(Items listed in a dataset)

[Start of section]

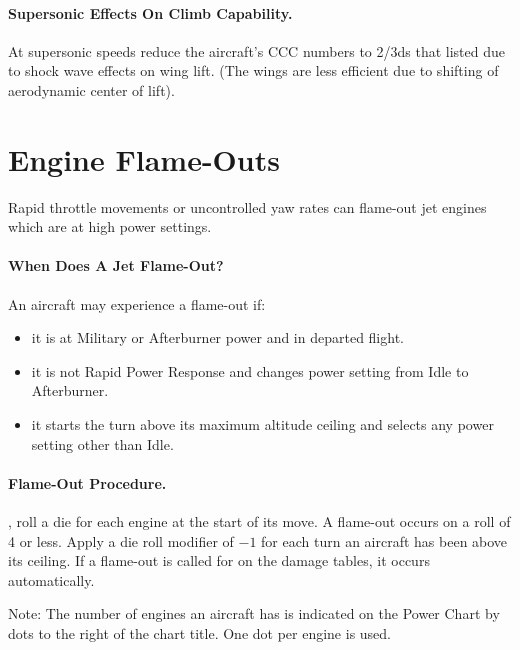 \paragraph{Supersonic Effects On Climb Capability.} At supersonic speeds reduce the aircraft's CCC numbers to 2/3ds that listed due to shock wave effects on wing lift. (The wings are less efficient due to shifting of aerodynamic center of lift).

\section{Engine Flame-Outs}

Rapid throttle movements or uncontrolled yaw rates can flame-out jet engines which are at high power settings.

\paragraph{When Does A Jet Flame-Out?} An aircraft may experience a flame-out if:

\begin{itemize}

    \item it is at Military or Afterburner power and in departed flight.

    \item it is not Rapid Power Response and changes power setting from Idle to Afterburner.

    \item it starts the turn above its maximum altitude ceiling and selects any power setting other than Idle.

\end{itemize}

\paragraph{Flame-Out Procedure.} , roll a die for each engine at the start of its move. A flame-out occurs on a roll of 4 or less. Apply a die roll modifier of $-1$ for each turn an aircraft has been above its ceiling. If a flame-out is called for on the damage tables, it occurs automatically.

Note: The number of engines an aircraft has is indicated on the Power Chart by dots to the right of the chart title. One dot per engine is used.

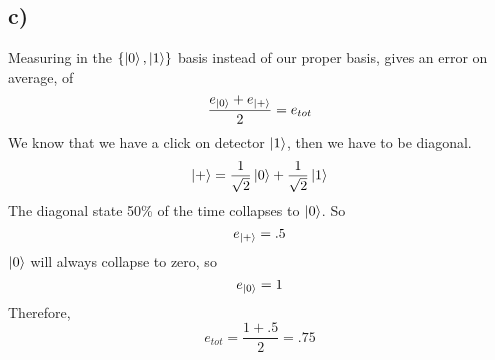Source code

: \documentclass[]{article}
\begin{document}
\hypertarget{c-3}{%
\subsection{c)}\label{c-3}}

Measuring in the \(\left\{ \ket{0},\ket{1} \right\}\) basis instead of
our proper basis, gives an error on average, of \[
\frac{{e_{\ket{0}}+e_{\ket{+} }}}{2}=e_{tot}
\] We know that we have a click on detector \(\ket{1}\), then we have to
be diagonal. \[
\ket{+}  = \frac{1}{\sqrt{ 2 } }\ket{0} +\frac{1}{\sqrt{ 2 }}\ket{1} 
\] The diagonal state 50\% of the time collapses to \(\ket{0}\). So \[
e_{\ket{+} } = .5
\] \(\ket{0}\) will always collapse to zero, so \[
e_{\ket{0} } = 1
\] Therefore, \[
e_{tot} = \frac{{1+.5}}{2} = .75
\]
\end{document}
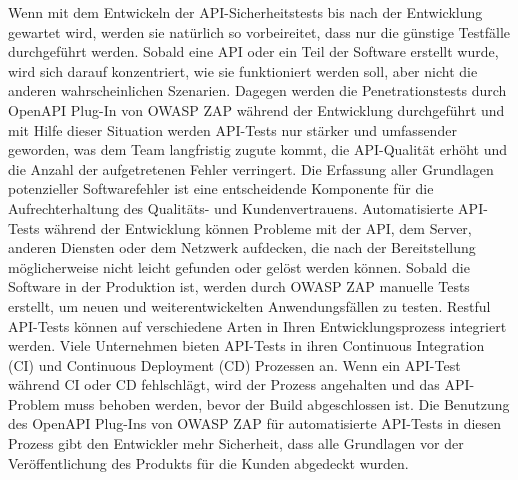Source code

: Wenn mit dem Entwickeln der API-Sicherheitstests bis nach der Entwicklung gewartet wird, werden sie natürlich so vorbeireitet, dass nur die günstige Testfälle durchgeführt werden. Sobald eine API oder ein Teil der Software erstellt wurde, wird sich darauf konzentriert, wie sie funktioniert werden soll, aber nicht die anderen wahrscheinlichen Szenarien. Dagegen werden die Penetrationstests durch OpenAPI Plug-In von OWASP ZAP während der Entwicklung durchgeführt und mit Hilfe dieser Situation werden API-Tests nur stärker und umfassender geworden, was dem Team langfristig zugute kommt, die API-Qualität erhöht und die Anzahl der aufgetretenen Fehler verringert. Die Erfassung aller Grundlagen potenzieller Softwarefehler ist eine entscheidende Komponente für die Aufrechterhaltung des Qualitäts- und Kundenvertrauens. Automatisierte API-Tests während der Entwicklung können Probleme mit der API, dem Server, anderen Diensten oder dem Netzwerk aufdecken, die nach der Bereitstellung möglicherweise nicht leicht gefunden oder gelöst werden können. Sobald die Software in der Produktion ist, werden durch OWASP ZAP manuelle Tests erstellt, um neuen und weiterentwickelten Anwendungsfällen zu testen. Restful API-Tests können auf verschiedene Arten in Ihren Entwicklungsprozess integriert werden. Viele Unternehmen bieten API-Tests in ihren Continuous Integration (CI) und Continuous Deployment (CD) Prozessen an. Wenn ein API-Test während CI oder CD fehlschlägt, wird der Prozess angehalten und das API-Problem muss behoben werden, bevor der Build abgeschlossen ist. Die Benutzung des OpenAPI Plug-Ins von OWASP ZAP für automatisierte API-Tests in diesen Prozess gibt den Entwickler mehr Sicherheit, dass alle Grundlagen vor der Veröffentlichung des Produkts für die Kunden abgedeckt wurden\cite{restcaseapiimportance16}.
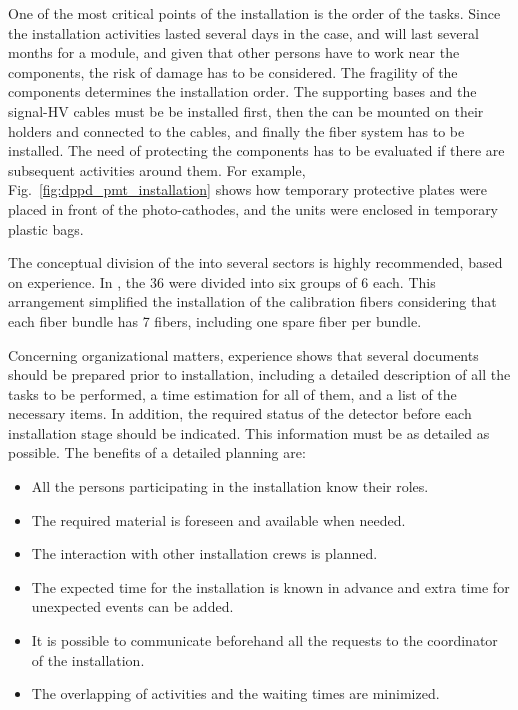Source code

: One of the most critical points of the installation is the order of the tasks. Since the installation activities lasted several days in the  case, and will last several months for a  module, and given that other persons have to work near the  components, the risk of damage has to be considered. The fragility of the components determines the installation order. The  supporting bases and the signal-HV  cables must be be installed first, then the  can be mounted on their holders and connected to the cables, and finally the fiber system has to be installed. The need of protecting the components has to be evaluated if there are subsequent activities around them. For example, Fig.~\ref{fig:dppd_pmt_installation} shows how temporary protective plates were placed in front of the   photo-cathodes, and the  units were enclosed in temporary plastic bags. 

The conceptual division of the   into several sectors is highly recommended, based on  experience. In , the \num{36}  were divided into six groups of \num{6}  each. This arrangement simplified the installation of the calibration fibers considering that each fiber bundle has \num{7} fibers, including one spare fiber per bundle. 

Concerning organizational matters,  experience shows that several documents should be prepared prior to installation, including a detailed description of all the tasks to be performed, a time estimation for all of them, and a list of the necessary items. In addition, the required status of the detector before each installation stage should be indicated. This information must be as detailed as possible. The benefits of a detailed planning are:

\begin{itemize}
\item All the persons participating in the  installation know their roles.
\item The required material is foreseen and available when needed.
\item The interaction with other installation crews is planned.
\item The expected time for the installation is known in advance and extra time for unexpected events can be added.
\item It is possible to communicate beforehand all the requests to the coordinator of the installation.
\item The overlapping of activities and the waiting times are minimized. 
\end{itemize}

[End of section]

### [TRY IT]
Word for word, retype the lines from the one containing "know their roles." through the final line of the data, including both ends and nothing more.

### [WRITTEN SOLUTION]
\item All the persons participating in the  installation know their roles.
\item The required material is foreseen and available when needed.
\item The interaction with other installation crews is planned.
\item The expected time for the installation is known in advance and extra time for unexpected events can be added.
\item It is possible to communicate beforehand all the requests to the coordinator of the installation.
\item The overlapping of activities and the waiting times are minimized. 
\end{itemize}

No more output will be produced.